** Dataset entries **
※

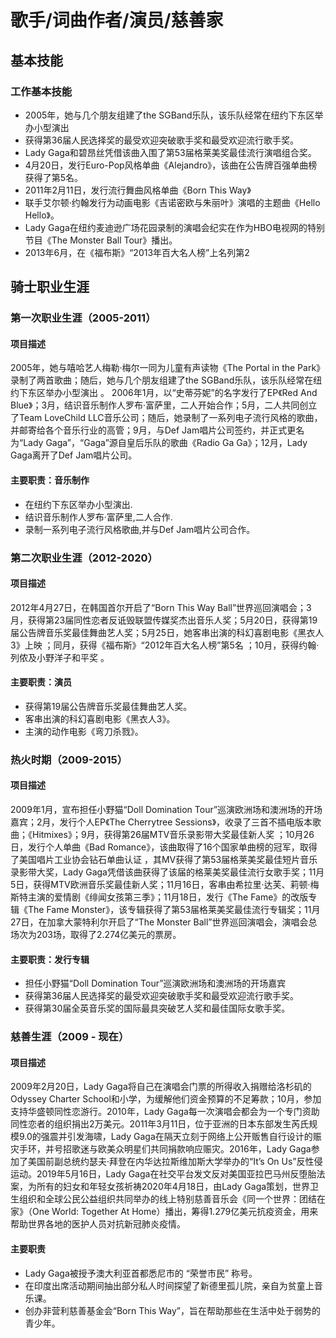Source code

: # 歌手/词曲作者/演员/慈善家

##  <i class="fa fa-cogs" aria-hidden="true"></i> 基本技能

### 工作基本技能

* 2005年，她与几个朋友组建了the SGBand乐队，该乐队经常在纽约下东区举办小型演出
* 获得第36届人民选择奖的最受欢迎突破歌手奖和最受欢迎流行歌手奖。
* Lady Gaga和碧昂丝凭借该曲入围了第53届格莱美奖最佳流行演唱组合奖。
* 4月20日，发行Euro-Pop风格单曲《Alejandro》，该曲在公告牌百强单曲榜获得了第5名。
* 2011年2月11日，发行流行舞曲风格单曲《Born This Way》
* 联手艾尔顿·约翰发行为动画电影《吉诺密欧与朱丽叶》演唱的主题曲《Hello Hello》。
* Lady Gaga在纽约麦迪逊广场花园录制的演唱会纪实在作为HBO电视网的特别节目《The Monster Ball Tour》播出。
* 2013年6月，在《福布斯》“2013年百大名人榜”上名列第2

##  <i class="fa fa-briefcase" aria-hidden="true"></i> 骑士职业生涯

### 第一次职业生涯（2005-2011）

#### 项目描述

2005年，她与嘻哈艺人梅勒·梅尔一同为儿童有声读物《The Portal in the Park》录制了两首歌曲；随后，她与几个朋友组建了the SGBand乐队，该乐队经常在纽约下东区举办小型演出 。
2006年1月，以“史蒂芬妮”的名字发行了EP《Red And Blue》；3月，结识音乐制作人罗布·富萨里，二人开始合作；5月，二人共同创立了Team LoveChild LLC音乐公司；随后，她录制了一系列电子流行风格的歌曲，并邮寄给各个音乐行业的高管；9月，与Def Jam唱片公司签约，并正式更名为“Lady Gaga”，“Gaga”源自皇后乐队的歌曲《Radio Ga Ga》；12月，Lady Gaga离开了Def Jam唱片公司。

#### 主要职责：音乐制作

* 在纽约下东区举办小型演出.
* 结识音乐制作人罗布·富萨里,二人合作.
* 录制一系列电子流行风格歌曲,并与Def Jam唱片公司合作。

### 第二次职业生涯（2012-2020）

#### 项目描述

2012年4月27日，在韩国首尔开启了“Born This Way Ball”世界巡回演唱会；3月，获得第23届同性恋者反诋毁联盟传媒奖杰出音乐人奖；5月20日，获得第19届公告牌音乐奖最佳舞曲艺人奖；5月25日，她客串出演的科幻喜剧电影《黑衣人3》上映 ；同月，获得《福布斯》“2012年百大名人榜”第5名 ；10月，获得约翰·列侬及小野洋子和平奖 。

#### 主要职责：演员

* 获得第19届公告牌音乐奖最佳舞曲艺人奖。
* 客串出演的科幻喜剧电影《黑衣人3》。
* 主演的动作电影《弯刀杀戮》。

### 热火时期（2009-2015）

#### 项目描述

2009年1月，宣布担任小野猫“Doll Domination Tour”巡演欧洲场和澳洲场的开场嘉宾；2月，发行个人EP《The Cherrytree Sessions》，收录了三首不插电版本歌曲；《Hitmixes》；9月，获得第26届MTV音乐录影带大奖最佳新人奖 ；10月26日，发行个人单曲《Bad Romance》，该曲取得了16个国家单曲榜的冠军，取得了美国唱片工业协会钻石单曲认证 ，其MV获得了第53届格莱美奖最佳短片音乐录影带大奖，Lady Gaga凭借该曲获得了该届的格莱美奖最佳流行女歌手奖；11月5日，获得MTV欧洲音乐奖最佳新人奖；11月16日，客串由希拉里·达芙、莉顿·梅斯特主演的爱情剧《绯闻女孩第三季》；11月18日，发行《The Fame》的改版专辑《The Fame Monster》，该专辑获得了第53届格莱美奖最佳流行专辑奖；11月27日，在加拿大蒙特利尔开启了“The Monster Ball”世界巡回演唱会，演唱会总场次为203场，取得了2.274亿美元的票房。

#### 主要职责：发行专辑

* 担任小野猫“Doll Domination Tour”巡演欧洲场和澳洲场的开场嘉宾
* 获得第36届人民选择奖的最受欢迎突破歌手奖和最受欢迎流行歌手奖。
* 获得第30届全英音乐奖的国际最具突破艺人奖和最佳国际女歌手奖。

### 慈善生涯（2009 - 现在）

#### 项目描述

2009年2月20日，Lady Gaga将自己在演唱会门票的所得收入捐赠给洛杉矶的Odyssey Charter School和小学，为缓解他们资金预算的不足筹款；10月，参加支持华盛顿同性恋游行。2010年，Lady Gaga每一次演唱会都会为一个专门资助同性恋者的组织捐出2万美元。2011年3月11日，位于亚洲的日本东部发生芮氏规模9.0的强震并引发海啸，Lady Gaga在隔天立刻于网络上公开贩售自行设计的赈灾手环，并号招歌迷与欧美众明星们共同捐款响应赈灾。2016年，Lady Gaga参加了美国前副总统约瑟夫·拜登在内华达拉斯维加斯大学举办的“It’s On Us”反性侵运动。2019年5月16日，Lady Gaga在社交平台发文反对美国亚拉巴马州反堕胎法案，为所有的妇女和年轻女孩祈祷2020年4月18日，由Lady Gaga策划，世界卫生组织和全球公民公益组织共同举办的线上特别慈善音乐会《同一个世界：团结在家》（One World: Together At Home）播出，筹得1.279亿美元抗疫资金，用来帮助世界各地的医护人员对抗新冠肺炎疫情。
#### 主要职责

* Lady Gaga被授予澳大利亚首都悉尼市的 “荣誉市民” 称号。
* 在印度出席活动期间抽出部分私人时间探望了新德里孤儿院，亲自为贫童上音乐课。
* 创办非营利慈善基金会“Born This Way”，旨在帮助那些在生活中处于弱势的青少年。

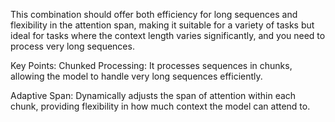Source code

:This combination should offer both efficiency for long sequences and flexibility in the attention span, making it suitable for a variety of tasks but 
ideal for tasks where the context length varies significantly, and you need to process very long sequences.

Key Points:
Chunked Processing: It processes sequences in chunks, allowing the model to handle very long sequences efficiently.

Adaptive Span: Dynamically adjusts the span of attention within each chunk, providing flexibility in how much context the model can attend to.

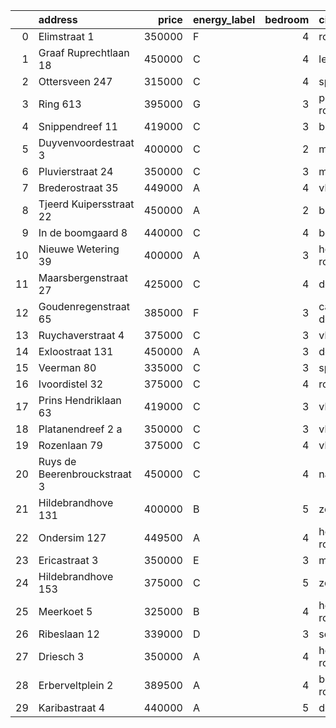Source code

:|    | address                      |   price | energy_label   |   bedroom | city                   |   house_age |   house_id |
|---:|:-----------------------------|--------:|:---------------|----------:|:-----------------------|------------:|-----------:|
|  0 | Elimstraat 1                 |  350000 | F              |         4 | rotterdam              |          66 |   43497013 |
|  1 | Graaf Ruprechtlaan 18        |  450000 | C              |         4 | leidschendam           |          59 |   43490706 |
|  2 | Ottersveen 247               |  315000 | C              |         4 | spijkenisse            |          51 |   43481345 |
|  3 | Ring 613                     |  395000 | G              |         3 | pernis-rotterdam       |          97 |   43496243 |
|  4 | Snippendreef 11              |  419000 | C              |         3 | bleiswijk              |          54 |   43495926 |
|  5 | Duyvenvoordestraat 3         |  400000 | C              |         2 | monster                |          54 |   43483855 |
|  6 | Pluvierstraat 24             |  350000 | C              |         3 | monster                |          72 |   43484475 |
|  7 | Brederostraat 35             |  449000 | A              |         4 | vlaardingen            |          16 |   43495791 |
|  8 | Tjeerd Kuipersstraat 22      |  450000 | A              |         2 | bergschenhoek          |           4 |   43496701 |
|  9 | In de boomgaard 8            |  440000 | C              |         4 | bergschenhoek          |          56 |   43497516 |
| 10 | Nieuwe Wetering 39           |  400000 | A              |         3 | hoogvliet-rotterdam    |          24 |   43484571 |
| 11 | Maarsbergenstraat 27         |  425000 | C              |         4 | den-haag               |          75 |   43497367 |
| 12 | Goudenregenstraat 65         |  385000 | F              |         3 | capelle-aan-den-ijssel |          90 |   43482386 |
| 13 | Ruychaverstraat 4            |  375000 | C              |         3 | vlaardingen            |          68 |   43495900 |
| 14 | Exloostraat 131              |  450000 | A              |         3 | den-haag               |          29 |   43483548 |
| 15 | Veerman 80                   |  335000 | C              |         3 | spijkenisse            |          44 |   43495738 |
| 16 | Ivoordistel 32               |  375000 | C              |         4 | rotterdam              |          51 |   43482527 |
| 17 | Prins Hendriklaan 63         |  419000 | C              |         3 | vlaardingen            |          86 |   43481187 |
| 18 | Platanendreef 2 a            |  350000 | C              |         3 | vlaardingen            |          40 |   43496667 |
| 19 | Rozenlaan 79                 |  375000 | C              |         4 | vlaardingen            |          96 |   43490316 |
| 20 | Ruys de Beerenbrouckstraat 3 |  450000 | C              |         4 | naaldwijk              |          38 |   43481263 |
| 21 | Hildebrandhove 131           |  400000 | B              |         5 | zoetermeer             |          45 |   43495847 |
| 22 | Ondersim 127                 |  449500 | A              |         4 | hoogvliet-rotterdam    |          19 |   43481133 |
| 23 | Ericastraat 3                |  350000 | E              |         3 | monster                |          62 |   43482083 |
| 24 | Hildebrandhove 153           |  375000 | C              |         5 | zoetermeer             |          46 |   43498791 |
| 25 | Meerkoet 5                   |  325000 | B              |         4 | hoogvliet-rotterdam    |          43 |   43495304 |
| 26 | Ribeslaan 12                 |  339000 | D              |         3 | schiedam               |          69 |   43497423 |
| 27 | Driesch 3                    |  350000 | A              |         4 | hoogvliet-rotterdam    |          33 |   43490127 |
| 28 | Erberveltplein 2             |  389500 | A              |         4 | berkel-en-rodenrijs    |          63 |   43496673 |
| 29 | Karibastraat 4               |  440000 | A              |         5 | delft                  |          34 |   43495676 |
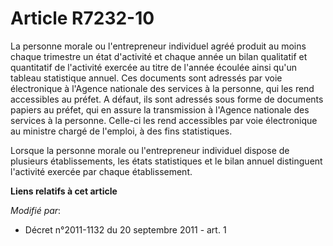 # Article R7232-10

La personne morale ou l'entrepreneur individuel agréé produit au moins chaque trimestre un état d'activité et chaque année un
bilan qualitatif et quantitatif de l'activité exercée au titre de l'année écoulée ainsi qu'un tableau statistique annuel. Ces
documents sont adressés par voie électronique à l'Agence nationale des services à la personne, qui les rend accessibles au
préfet. A défaut, ils sont adressés sous forme de documents papiers au préfet, qui en assure la transmission à l'Agence
nationale des services à la personne. Celle-ci les rend accessibles par voie électronique au ministre chargé de l'emploi, à
des fins statistiques.

Lorsque la personne morale ou l'entrepreneur individuel dispose de plusieurs établissements, les états statistiques et le
bilan annuel distinguent l'activité exercée par chaque établissement.

**Liens relatifs à cet article**

_Modifié par_:

  - Décret n°2011-1132 du 20 septembre 2011 - art. 1
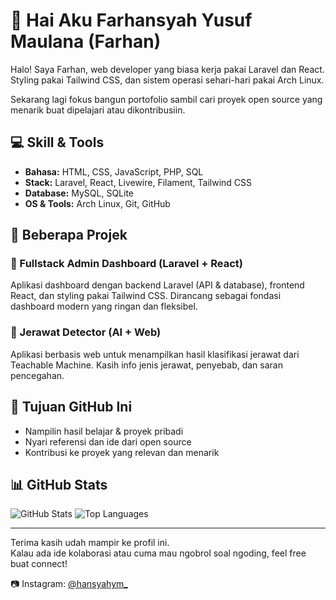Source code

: # 👋 Hai Aku Farhansyah Yusuf Maulana (Farhan)

Halo! Saya Farhan, web developer yang biasa kerja pakai Laravel dan React.  
Styling pakai Tailwind CSS, dan sistem operasi sehari-hari pakai Arch Linux.

Sekarang lagi fokus bangun portofolio sambil cari proyek open source yang menarik buat dipelajari atau dikontribusiin.

## 💻 Skill & Tools

- **Bahasa:** HTML, CSS, JavaScript, PHP, SQL  
- **Stack:** Laravel, React, Livewire, Filament, Tailwind CSS  
- **Database:** MySQL, SQLite  
- **OS & Tools:** Arch Linux, Git, GitHub

## 🚀 Beberapa Projek

### 🔧 Fullstack Admin Dashboard (Laravel + React)
Aplikasi dashboard dengan backend Laravel (API & database), frontend React, dan styling pakai Tailwind CSS. Dirancang sebagai fondasi dashboard modern yang ringan dan fleksibel.

### 🧴 Jerawat Detector (AI + Web)
Aplikasi berbasis web untuk menampilkan hasil klasifikasi jerawat dari Teachable Machine. Kasih info jenis jerawat, penyebab, dan saran pencegahan.

## 🎯 Tujuan GitHub Ini

- Nampilin hasil belajar & proyek pribadi  
- Nyari referensi dan ide dari open source  
- Kontribusi ke proyek yang relevan dan menarik

## 📊 GitHub Stats

<p>
  <img src="https://github-readme-stats.vercel.app/api?username=zaragoza1303&show_icons=true&theme=default" alt="GitHub Stats" />
  <img src="https://github-readme-stats.vercel.app/api/top-langs/?username=zaragoza1303&layout=compact&theme=default" alt="Top Languages" />
</p>

<!-- Ganti 'your-username' dengan username GitHub kamu -->

---

Terima kasih udah mampir ke profil ini.  
Kalau ada ide kolaborasi atau cuma mau ngobrol soal ngoding, feel free buat connect!

📷 Instagram: [@hansyahym_](https://instagram.com/hansyahym_)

※

** What this task involves **
Retype exactly the lines above, from the one with "Ruys de Beerenbrouckstraat" through the one with "24 | Hildebrandhove", inclusive.

** Solved problem **
| 20 | Ruys de Beerenbrouckstraat 3 |  450000 | C              |         4 | naaldwijk              |          38 |   43481263 |
| 21 | Hildebrandhove 131           |  400000 | B              |         5 | zoetermeer             |          45 |   43495847 |
| 22 | Ondersim 127                 |  449500 | A              |         4 | hoogvliet-rotterdam    |          19 |   43481133 |
| 23 | Ericastraat 3                |  350000 | E              |         3 | monster                |          62 |   43482083 |
| 24 | Hildebrandhove 153           |  375000 | C              |         5 | zoetermeer             |          46 |   43498791 |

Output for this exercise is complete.